Work instructions:
In the entries below, begin at the line that has "- dividir los" and stop after the line that has "http://www.cl.cam.ac.uk/~mgk25/ucs/keysyms.txt"; output those lines exactly, leaving out pictures.

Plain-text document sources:
========================

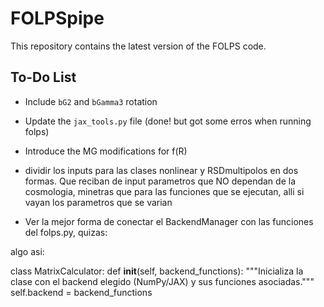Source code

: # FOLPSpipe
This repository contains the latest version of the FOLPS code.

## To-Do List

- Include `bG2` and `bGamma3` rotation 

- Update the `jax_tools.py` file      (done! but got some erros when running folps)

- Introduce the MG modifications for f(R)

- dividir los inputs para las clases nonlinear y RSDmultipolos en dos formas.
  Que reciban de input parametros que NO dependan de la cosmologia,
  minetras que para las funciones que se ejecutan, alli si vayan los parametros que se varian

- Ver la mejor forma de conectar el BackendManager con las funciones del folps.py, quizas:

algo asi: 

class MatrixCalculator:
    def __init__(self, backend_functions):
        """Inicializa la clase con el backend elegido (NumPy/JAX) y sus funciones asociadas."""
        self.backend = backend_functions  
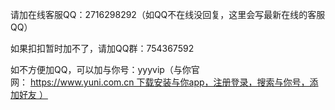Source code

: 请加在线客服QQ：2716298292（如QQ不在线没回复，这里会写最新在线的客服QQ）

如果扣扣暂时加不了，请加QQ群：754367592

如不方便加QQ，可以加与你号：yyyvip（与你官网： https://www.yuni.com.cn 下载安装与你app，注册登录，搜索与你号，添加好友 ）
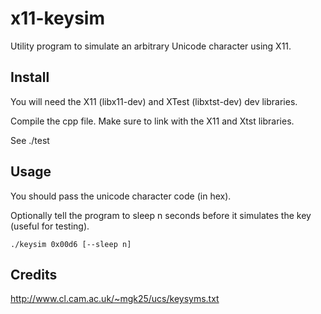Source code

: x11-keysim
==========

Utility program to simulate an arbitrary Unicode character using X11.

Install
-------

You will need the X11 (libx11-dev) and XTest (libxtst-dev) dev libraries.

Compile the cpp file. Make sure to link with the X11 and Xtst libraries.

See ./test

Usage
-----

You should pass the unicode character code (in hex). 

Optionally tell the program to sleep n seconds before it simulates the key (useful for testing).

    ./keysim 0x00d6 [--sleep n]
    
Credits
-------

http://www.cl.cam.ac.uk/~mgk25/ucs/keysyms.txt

========================

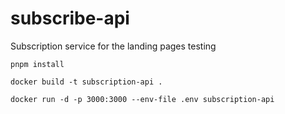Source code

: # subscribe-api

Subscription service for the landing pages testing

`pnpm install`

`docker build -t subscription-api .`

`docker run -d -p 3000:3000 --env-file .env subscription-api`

========================

Your solution:
- dividir los inputs para las clases nonlinear y RSDmultipolos en dos formas.
  Que reciban de input parametros que NO dependan de la cosmologia,
  minetras que para las funciones que se ejecutan, alli si vayan los parametros que se varian

- Ver la mejor forma de conectar el BackendManager con las funciones del folps.py, quizas:

algo asi: 

class MatrixCalculator:
    def __init__(self, backend_functions):
        """Inicializa la clase con el backend elegido (NumPy/JAX) y sus funciones asociadas."""
        self.backend = backend_functions  
Source code

: 请加在线客服QQ：2716298292（如QQ不在线没回复，这里会写最新在线的客服QQ）

如果扣扣暂时加不了，请加QQ群：754367592

如不方便加QQ，可以加与你号：yyyvip（与你官网： https://www.yuni.com.cn 下载安装与你app，注册登录，搜索与你号，添加好友 ）
Source code

: x11-keysim
==========

Utility program to simulate an arbitrary Unicode character using X11.

Install
-------

You will need the X11 (libx11-dev) and XTest (libxtst-dev) dev libraries.

Compile the cpp file. Make sure to link with the X11 and Xtst libraries.

See ./test

Usage
-----

You should pass the unicode character code (in hex). 

Optionally tell the program to sleep n seconds before it simulates the key (useful for testing).

    ./keysim 0x00d6 [--sleep n]
    
Credits
-------

http://www.cl.cam.ac.uk/~mgk25/ucs/keysyms.txt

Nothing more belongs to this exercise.